In a previous post we covered the basics of Asynchronous Verifiable Information Dispersal (AVID) and the classic AVID of Cachin and Tessaro, 2004.
That protocol allows a sender to disperse a message of $O(n\log n)$ bits at a cost of just $O(n^2 \log^2 n)$ bits. However,
- It incurs a $O(\log n)$ storage overhead.
- It uses a cryptographic hash function, and obtains computational security.
It’s natural to ask:
Do VID protocols require cryptography? Can they obtain $O(1)$ storage overhead without computational assumptions?
In 2020 Jinyuan Chen published a breakthrough result, in DISC 2021, proving that Multi-valued Byzantine agreement with perfect security and optimal resilience in synchrony can be obtained with the asymptotically optimal $O(n)$ overhead!
The crux of Jinyuan’s breakthrough is a new VID variation that has perfect security, where dispersal of $O(n\log n)$ bits cost just $O(n^2 \log n)$ bits.
Jinyuan’ VID protocol is very natural. However, its proof is based on rather intricate arguments that combine coding theory ideas, graph theory, and linear algebra. In this post we show a slightly improved version of this result with a simpler proof that is based on our recent work Simple is COOL: Graded Dispersal and its Applications for Byzantine Fault Tolerance. You can also watch a video about this work here.
Using this graded VID we prove two results:
Theorem 1 [SZR22]: perfect security Reliable broadcast of $O(n\log n)$ bits at a cost of $O(n^2 \log^2 n)$ bits and $O(1)$ rounds in asynchrony against $f<n/3$ malicious corruptions.
Theorem 2 [C20]: perfect security multi-valued Agreement with inputs of $O(n\log n)$ bits at a cost of $O(n^2 \log^2 n)$ bits and $O(n)$ rounds in synchrony against $f<n/3$ malicious corruptions.

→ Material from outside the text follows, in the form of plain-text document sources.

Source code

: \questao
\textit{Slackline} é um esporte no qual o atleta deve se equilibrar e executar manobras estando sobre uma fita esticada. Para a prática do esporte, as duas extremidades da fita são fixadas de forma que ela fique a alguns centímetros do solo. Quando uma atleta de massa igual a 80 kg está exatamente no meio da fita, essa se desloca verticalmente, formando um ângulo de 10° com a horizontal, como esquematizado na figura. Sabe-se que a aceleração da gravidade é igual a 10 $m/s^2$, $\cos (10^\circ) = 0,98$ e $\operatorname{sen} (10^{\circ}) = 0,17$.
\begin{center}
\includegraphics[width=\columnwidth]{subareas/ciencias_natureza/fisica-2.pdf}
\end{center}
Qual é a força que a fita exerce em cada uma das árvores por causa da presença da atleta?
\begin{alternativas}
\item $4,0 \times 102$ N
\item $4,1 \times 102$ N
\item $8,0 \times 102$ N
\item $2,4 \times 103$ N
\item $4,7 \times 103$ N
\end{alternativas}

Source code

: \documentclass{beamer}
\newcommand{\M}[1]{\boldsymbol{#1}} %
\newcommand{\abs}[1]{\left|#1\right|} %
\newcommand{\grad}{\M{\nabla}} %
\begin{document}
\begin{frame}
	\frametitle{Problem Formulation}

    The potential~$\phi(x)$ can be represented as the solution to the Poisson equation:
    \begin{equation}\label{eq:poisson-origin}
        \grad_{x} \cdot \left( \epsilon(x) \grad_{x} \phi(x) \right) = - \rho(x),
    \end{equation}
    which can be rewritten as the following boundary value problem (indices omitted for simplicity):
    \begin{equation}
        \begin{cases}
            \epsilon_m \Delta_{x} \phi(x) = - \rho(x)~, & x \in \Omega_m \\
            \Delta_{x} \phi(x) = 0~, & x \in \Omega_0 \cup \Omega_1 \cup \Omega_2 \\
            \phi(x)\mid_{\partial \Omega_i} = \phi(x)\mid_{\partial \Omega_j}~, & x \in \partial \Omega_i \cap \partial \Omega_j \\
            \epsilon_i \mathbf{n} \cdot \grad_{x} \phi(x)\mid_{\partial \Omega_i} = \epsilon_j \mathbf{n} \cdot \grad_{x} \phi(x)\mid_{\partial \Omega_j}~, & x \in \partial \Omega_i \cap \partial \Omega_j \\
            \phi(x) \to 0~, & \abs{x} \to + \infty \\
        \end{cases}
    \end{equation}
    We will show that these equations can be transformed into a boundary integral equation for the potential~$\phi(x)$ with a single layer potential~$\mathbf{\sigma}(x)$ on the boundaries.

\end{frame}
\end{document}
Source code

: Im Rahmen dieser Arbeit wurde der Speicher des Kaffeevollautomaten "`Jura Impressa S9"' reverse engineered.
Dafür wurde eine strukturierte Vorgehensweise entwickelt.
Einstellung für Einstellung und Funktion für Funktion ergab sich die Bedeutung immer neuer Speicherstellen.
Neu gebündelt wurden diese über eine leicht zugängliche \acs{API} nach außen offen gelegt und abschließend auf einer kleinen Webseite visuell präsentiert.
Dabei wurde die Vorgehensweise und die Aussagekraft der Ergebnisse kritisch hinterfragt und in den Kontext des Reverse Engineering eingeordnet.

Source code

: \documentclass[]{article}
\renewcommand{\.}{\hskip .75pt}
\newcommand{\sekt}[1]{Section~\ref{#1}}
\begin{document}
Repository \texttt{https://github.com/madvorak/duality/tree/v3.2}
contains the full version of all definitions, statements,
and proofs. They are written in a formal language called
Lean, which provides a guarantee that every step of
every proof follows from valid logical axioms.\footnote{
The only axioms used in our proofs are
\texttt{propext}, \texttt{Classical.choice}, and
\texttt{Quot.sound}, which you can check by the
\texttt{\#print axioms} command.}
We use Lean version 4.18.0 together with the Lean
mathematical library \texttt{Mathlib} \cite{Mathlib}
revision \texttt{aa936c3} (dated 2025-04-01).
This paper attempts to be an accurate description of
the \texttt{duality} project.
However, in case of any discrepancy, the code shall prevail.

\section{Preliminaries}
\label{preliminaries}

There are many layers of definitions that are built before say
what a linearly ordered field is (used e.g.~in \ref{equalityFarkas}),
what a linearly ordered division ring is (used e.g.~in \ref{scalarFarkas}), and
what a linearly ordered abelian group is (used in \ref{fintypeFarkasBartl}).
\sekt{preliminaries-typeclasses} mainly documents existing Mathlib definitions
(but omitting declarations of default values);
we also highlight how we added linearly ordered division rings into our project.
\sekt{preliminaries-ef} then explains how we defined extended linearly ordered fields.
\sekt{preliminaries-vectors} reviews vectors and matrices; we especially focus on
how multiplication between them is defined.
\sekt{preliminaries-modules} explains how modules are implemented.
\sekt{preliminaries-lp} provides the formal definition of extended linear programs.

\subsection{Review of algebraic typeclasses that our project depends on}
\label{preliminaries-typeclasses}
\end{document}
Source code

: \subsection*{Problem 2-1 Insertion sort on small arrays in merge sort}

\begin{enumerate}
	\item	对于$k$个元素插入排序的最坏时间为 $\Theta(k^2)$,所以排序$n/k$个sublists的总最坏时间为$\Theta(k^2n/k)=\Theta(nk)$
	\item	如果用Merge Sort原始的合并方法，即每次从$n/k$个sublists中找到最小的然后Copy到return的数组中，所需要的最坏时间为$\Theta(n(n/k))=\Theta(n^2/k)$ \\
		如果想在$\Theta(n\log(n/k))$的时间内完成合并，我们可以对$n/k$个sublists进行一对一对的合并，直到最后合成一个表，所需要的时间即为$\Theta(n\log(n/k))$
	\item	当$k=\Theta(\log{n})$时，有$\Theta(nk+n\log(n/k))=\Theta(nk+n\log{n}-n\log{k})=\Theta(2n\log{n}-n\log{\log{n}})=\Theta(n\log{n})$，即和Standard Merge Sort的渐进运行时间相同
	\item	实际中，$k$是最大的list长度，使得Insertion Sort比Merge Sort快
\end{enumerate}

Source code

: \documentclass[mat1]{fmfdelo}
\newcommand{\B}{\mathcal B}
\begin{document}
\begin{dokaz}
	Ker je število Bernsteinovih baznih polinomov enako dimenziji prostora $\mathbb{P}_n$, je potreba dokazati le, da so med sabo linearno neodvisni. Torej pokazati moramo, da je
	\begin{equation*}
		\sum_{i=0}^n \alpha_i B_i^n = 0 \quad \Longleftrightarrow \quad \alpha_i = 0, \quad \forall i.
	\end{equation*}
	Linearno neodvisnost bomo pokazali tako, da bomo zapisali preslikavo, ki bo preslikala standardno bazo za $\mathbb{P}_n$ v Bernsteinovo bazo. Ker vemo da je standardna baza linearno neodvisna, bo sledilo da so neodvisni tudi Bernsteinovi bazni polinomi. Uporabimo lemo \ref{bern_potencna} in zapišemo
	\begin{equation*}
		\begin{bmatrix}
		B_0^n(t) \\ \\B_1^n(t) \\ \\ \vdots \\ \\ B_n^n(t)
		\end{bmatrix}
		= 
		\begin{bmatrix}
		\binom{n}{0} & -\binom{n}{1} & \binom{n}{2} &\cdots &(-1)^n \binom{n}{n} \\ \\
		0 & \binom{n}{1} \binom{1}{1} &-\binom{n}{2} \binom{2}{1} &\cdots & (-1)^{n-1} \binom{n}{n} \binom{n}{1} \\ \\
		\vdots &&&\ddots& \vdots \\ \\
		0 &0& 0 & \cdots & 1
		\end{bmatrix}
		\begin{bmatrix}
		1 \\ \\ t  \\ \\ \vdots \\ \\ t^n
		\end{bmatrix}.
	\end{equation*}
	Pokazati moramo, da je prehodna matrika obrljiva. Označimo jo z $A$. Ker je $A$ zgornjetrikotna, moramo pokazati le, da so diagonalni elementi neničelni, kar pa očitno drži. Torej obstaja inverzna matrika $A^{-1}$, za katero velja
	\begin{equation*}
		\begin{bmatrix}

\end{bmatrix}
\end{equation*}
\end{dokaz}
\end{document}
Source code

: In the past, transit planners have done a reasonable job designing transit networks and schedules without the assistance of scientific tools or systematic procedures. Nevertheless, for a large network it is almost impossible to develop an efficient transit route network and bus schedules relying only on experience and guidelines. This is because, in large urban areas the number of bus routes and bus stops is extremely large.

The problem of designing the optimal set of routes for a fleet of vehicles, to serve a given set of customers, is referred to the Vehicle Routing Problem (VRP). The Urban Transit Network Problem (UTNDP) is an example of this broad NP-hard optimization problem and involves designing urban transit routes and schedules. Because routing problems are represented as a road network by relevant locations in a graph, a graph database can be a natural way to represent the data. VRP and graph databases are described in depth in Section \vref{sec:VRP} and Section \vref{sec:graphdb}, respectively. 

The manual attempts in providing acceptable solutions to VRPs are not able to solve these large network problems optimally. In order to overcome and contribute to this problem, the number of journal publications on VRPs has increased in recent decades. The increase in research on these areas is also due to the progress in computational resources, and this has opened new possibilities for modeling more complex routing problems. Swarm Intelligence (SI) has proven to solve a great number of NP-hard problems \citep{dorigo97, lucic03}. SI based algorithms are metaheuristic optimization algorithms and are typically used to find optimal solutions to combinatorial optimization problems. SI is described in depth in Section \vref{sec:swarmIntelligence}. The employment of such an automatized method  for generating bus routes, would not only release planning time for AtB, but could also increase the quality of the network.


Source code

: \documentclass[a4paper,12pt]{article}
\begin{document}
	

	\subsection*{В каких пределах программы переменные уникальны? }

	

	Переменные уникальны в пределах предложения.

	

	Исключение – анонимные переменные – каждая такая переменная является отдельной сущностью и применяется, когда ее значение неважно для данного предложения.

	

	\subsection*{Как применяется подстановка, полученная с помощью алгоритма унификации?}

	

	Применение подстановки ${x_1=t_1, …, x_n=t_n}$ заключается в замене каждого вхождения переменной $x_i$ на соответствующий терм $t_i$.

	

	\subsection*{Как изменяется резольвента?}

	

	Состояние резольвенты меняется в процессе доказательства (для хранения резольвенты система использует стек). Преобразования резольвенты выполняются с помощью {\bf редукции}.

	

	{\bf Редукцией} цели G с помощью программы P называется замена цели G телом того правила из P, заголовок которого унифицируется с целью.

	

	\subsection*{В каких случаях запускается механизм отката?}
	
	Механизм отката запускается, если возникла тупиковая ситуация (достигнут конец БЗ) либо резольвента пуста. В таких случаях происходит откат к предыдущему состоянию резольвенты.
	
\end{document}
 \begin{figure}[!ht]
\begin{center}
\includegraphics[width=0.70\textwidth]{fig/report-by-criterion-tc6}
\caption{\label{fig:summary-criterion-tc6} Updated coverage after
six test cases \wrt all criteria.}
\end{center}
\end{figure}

Does perfect security matter
Let’s first answer the question: in a world with abundant cryptography why should we care about non-cryptographic constructions and perfect security?
- Everlasting security and composability: cryptography depends on assumptions that may break and on security parameters that may become weak over time. Perfect security will always remain secure and is easy to compose.
- Simplicity and elegance: cryptography often increases the attack surface and requires more complex constructions. Perfect security is often simple and easy to verify. Simplicity also makes these schemes easy to learn and understand.
- Perfect security constructions provide a baseline upon which cryptography can then try to improve. This may expose the places where cryptography is necessary.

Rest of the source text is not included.